SDP is a naturally cloudy network security framework: It creates two-way encrypted connections so potential bad actors can’t see beyond the connection and perimeter. Because SDP restricts user access to networks, it minimizes a network’s attack surface and, therefore, the amount of damage bad actors could cause, Conran said. While SDP has its flaws, this framework could address several common network security issues.”

 

Security

Good explanation of how Internet viruses and malware can spread. Infected host applications can transmit the virus to other users through resident and non-resident viruses, boot sector viruses and web scripting viruses.

 

DevOps

Some firms are pushing the idea o Low-Code, No-Code development.  While these buzzwords are hard to define, it essentially means is that non-IT business-people, can use a simple UI and configure code and application functionality to suit a business requirement.  Firms that are engaged in providing such services include: Appian, Appsheet, C3, Webalo, Dell Boomi, Jenkins, Pegasystems, Google, Progress, Quick Base, K2, Caspio, Turbo, BettyBlocks, Appery.io and several others.

 

Containers

Of course, there’s Kubernetes, which orchestrates and manages collections of containers. It was one of the first and best-known examples of projects that make containers truly useful for production use. However, more recently, the container ecosystem has truly exploded. A service mesh like Istio addresses many of the challenges faced by developers and operators as monolithic applications transition towards a distributed microservice architecture. A tracing tool like Jaeger analyzes what’s happening as a transaction moves through a distributed system. Monitoring software like Prometheus captures time-series events for real-time alerting and other uses. Grafeas and Kritis provide security policy attestation and enforcement.

 

Serverless and Containers work well together

“Cloud native, put simply, involves using containerized applications and Kubernetes to deliver software in small packages called microservices. This enables developers to build and deliver software faster and more efficiently in a continuous delivery model. In the cloud native world, you should be able to develop code once and run it anywhere, on prem or any public cloud, or at least that is the ideal.

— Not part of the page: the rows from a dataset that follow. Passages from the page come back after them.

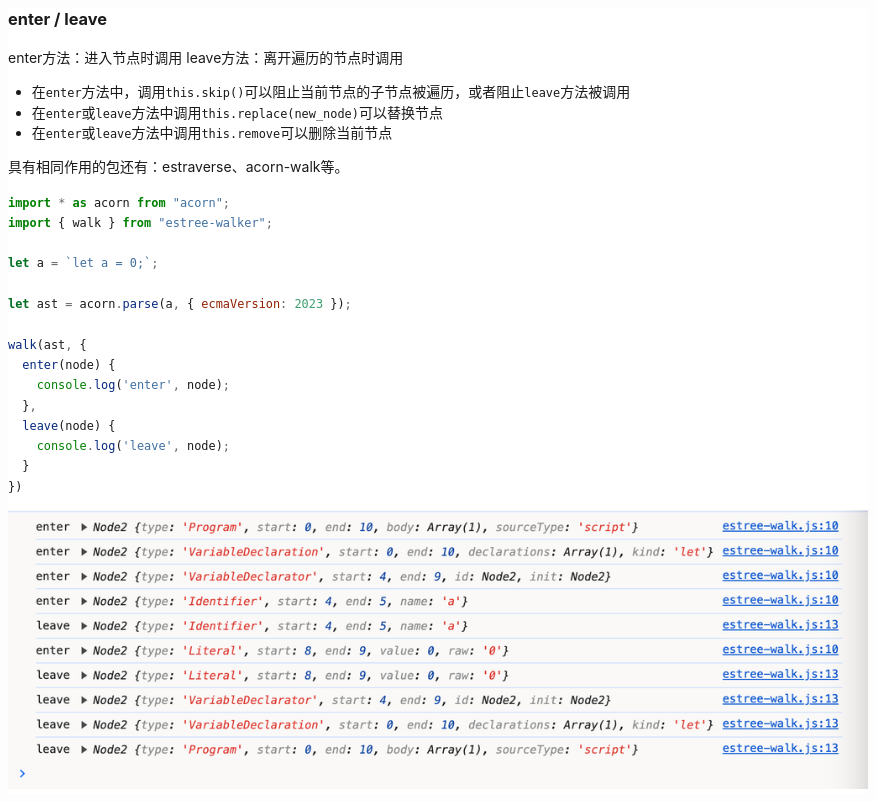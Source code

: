 ### enter / leave
enter方法：进入节点时调用
leave方法：离开遍历的节点时调用

- 在`enter`方法中，调用`this.skip()`可以阻止当前节点的子节点被遍历，或者阻止`leave`方法被调用
- 在`enter`或`leave`方法中调用`this.replace(new_node)`可以替换节点
- 在`enter`或`leave`方法中调用`this.remove`可以删除当前节点

具有相同作用的包还有：estraverse、acorn-walk等。

```javascript
import * as acorn from "acorn";
import { walk } from "estree-walker";

let a = `let a = 0;`;

let ast = acorn.parse(a, { ecmaVersion: 2023 });

walk(ast, {
  enter(node) {
    console.log('enter', node);
  },
  leave(node) {
    console.log('leave', node);
  }
})
```

![](./img/33-19.png)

Serverless is actually a bit of a misnomer. There are servers underlying the model, but instead of dedicated virtual machines, the cloud vendor delivers exactly the right number of resources to run a particular workload for the right amount of time and no more.”

 

AI/Machine Learning

AI, Machine Learning and related data-storage needs

“AI is a broad term that covers a wide range of use cases and applications, as well as different ways of processing data. Machine learning, deep learning, and neural networks all have their own hardware and software requirements and use data in different ways.

“Machine learning is a subset of AI, and deep learning is a subset of machine learning,” says Mike Leone, senior analyst at ESG.

Deep learning, for example, will carry out several passes of a data set to make a decision and learn from its predictions based on the data it reads.

Machine learning is simpler and relies on human-written algorithms and training with known data to develop the ability to make predictions. If the results are incorrect, data scientists will change the algorithms and retrain the model.”